Due to inevitable visual occlusion, the results of mmhuman are coarse, especially in arms and hands. Taking into account the multi-modal data collected in our dataset, including OptiTrack, gloves poses, rgb images and so on, these information can help us optimize the mmhuman results.

Given the coarse mmhuman pose estimation $\mathcal{M_{mmh}}$, OptiTrack head and hands tracking points $\mathcal{H}$ and glove hands poses $\Theta_{hand}$, we aim to recover the accurate human poses $\mathcal{M_{acc}}$. Our optimization objective is:

\[\min _{\mathcal{M_{acc}} } \mathcal{C_{trk}} + \mathcal{C_{wst}} +\mathcal{C_{smo}}\]

The OptiTrack term $\mathcal{C_{trk}}$ measures how well the posed body model match the OptiTrack points $\mathbf{P}_t = \left \{ \mathbf{d}_t^i \right \}_{i=0}^{3}$ for head and two-hand points at each frame $t$. We use the mesh corresponding vertices $\mathbf{V}_t$ (index 411 for the head OptiTrack data, 5459 for the right hand and 2213 for the left hand) to compute

\[\mathcal{C_{trk}} =\lambda _{trk}\sum_{t=0}^{T}\sum_{i=0}^{3} \mathop{\min}_{\mathbf{v}_t^i}\left \| \mathbf{v}_t^i- \mathbf{d}_t^i \right \| ^2\]

The wrist cost $\mathcal{C_{wst}}$ is used to disambiguate the right/left wrist pose guided by hands tracking information. Meanwhile, the cost also contributes to recovering accurate whole-arm poses even in severe occlusions. We use the hand OptiTrack pose $\mathbf{O}_t^{hand} = \left \{ \mathbf{o}_t^h \right \}_{i=0}^1$ to calculate the right $h=0$ and the left $h=1$ wrist loss. It is formulated as

\[\mathcal{C_{wri}} =\lambda _{wri}\sum_{t=0}^{T}\sum_{h=0}^{1}\left \| {\mathbf{v}_{wri}}_t^h-\mathbf{o}_t^h \right \| ^2\]

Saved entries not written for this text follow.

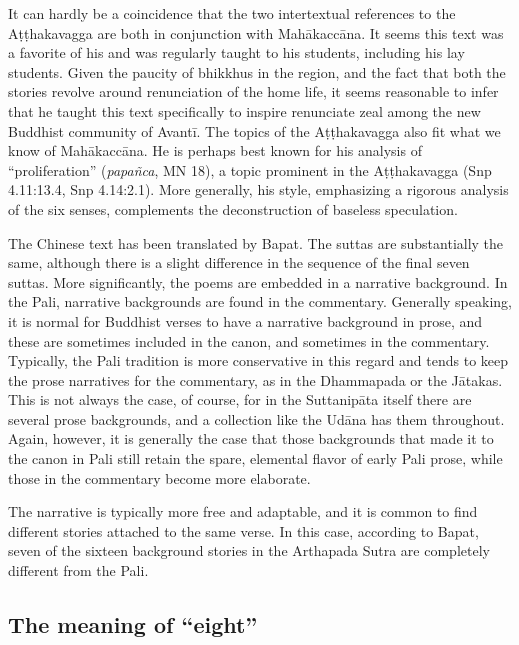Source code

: \documentclass[12pt,openany]{book}%
\begin{document}
It can hardly be a coincidence that the two intertextual references to the \textsanskrit{Aṭṭhakavagga} are both in conjunction with \textsanskrit{Mahākaccāna}. It seems this text was a favorite of his and was regularly taught to his students, including his lay students. Given the paucity of bhikkhus in the region, and the fact that both the stories revolve around renunciation of the home life, it seems reasonable to infer that he taught this text specifically to inspire renunciate zeal among the new Buddhist community of \textsanskrit{Avantī}. The topics of the \textsanskrit{Aṭṭhakavagga} also fit what we know of \textsanskrit{Mahākaccāna}. He is perhaps best known for his analysis of “proliferation” (\textit{\textsanskrit{papañca}}, MN 18), a topic prominent in the \textsanskrit{Aṭṭhakavagga} (Snp 4.11:13.4, Snp 4.14:2.1). More generally, his style, emphasizing a rigorous analysis of the six senses, complements the deconstruction of baseless speculation.

The Chinese text has been translated by Bapat. The suttas are substantially the same, although there is a slight difference in the sequence of the final seven suttas. More significantly, the poems are embedded in a narrative background. In the Pali, narrative backgrounds are found in the commentary. Generally speaking, it is normal for Buddhist verses to have a narrative background in prose, and these are sometimes included in the canon, and sometimes in the commentary. Typically, the Pali tradition is more conservative in this regard and tends to keep the prose narratives for the commentary, as in the Dhammapada or the \textsanskrit{Jātakas}. This is not always the case, of course, for in the \textsanskrit{Suttanipāta} itself there are several prose backgrounds, and a collection like the \textsanskrit{Udāna} has them throughout. Again, however, it is generally the case that those backgrounds that made it to the canon in Pali still retain the spare, elemental flavor of early Pali prose, while those in the commentary become more elaborate.

The narrative is typically more free and adaptable, and it is common to find different stories attached to the same verse. In this case, according to Bapat, seven of the sixteen background stories in the Arthapada Sutra are completely different from the Pali.

\subsection*{The meaning of “eight”}
\end{document}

where ${\mathbf{v}_{wri}}_t^h$ is the SMPLH right/left wrist pose.

Independent frame-by-frame pose estimation always causes temporal inconsistency. The regularization term $\mathcal{C_{smo}}$ is used to guarantee the smoothness of the motion recovering and keep it reasonable. The smooth term encourages the 3D joints consistency. It is formulated as

\[\mathcal{C_{smo}}= \sum_{t=1}^{T} (\lambda_{jp}\sum_{j=1}^{N} \left \| \mathbf{J}_t^j - \mathbf{J}_{t-1}^j \right \|^2 +\lambda_{bl}\sum_{i=1}^{B} ( l_t^i - l_{t-1}^i )^2 )\]

$\mathbf{J}_t$ is the joint position at time $t$. Bone lengths $l_t^j$ are from $\mathbf{J}_t^j$ at each step.

For hands pose, we already have captured the two hands poses $\Theta_{hand}$ in each capturing. We map them to SMPLH hands pose directly.

We initialize the optimization processing with the mmhuman poses. All $\lambda$ are weights to decide the contribution of each term.

III. Retargeting

III.1 Smplh sequence pose -> General format animation (.fbx)

(1) Installation:

a. Install [Python FBX](https://download.autodesk.com/us/fbx/20112/fbx_sdk_help/index.html?url=WS1a9193826455f5ff453265c9125faa23bbb5fe8.htm,topicNumber=d0e8312). 

b. Open `SMPL-to-FBX-main` and `pip install -r requirements.txt`

(2) SMPLX fbx:

Download the [SMPLX fbx model](https://smpl.is.tue.mpg.de) for unity. Keep the female model `smplx-female.fbx` and male model `smplx-male.fbx`.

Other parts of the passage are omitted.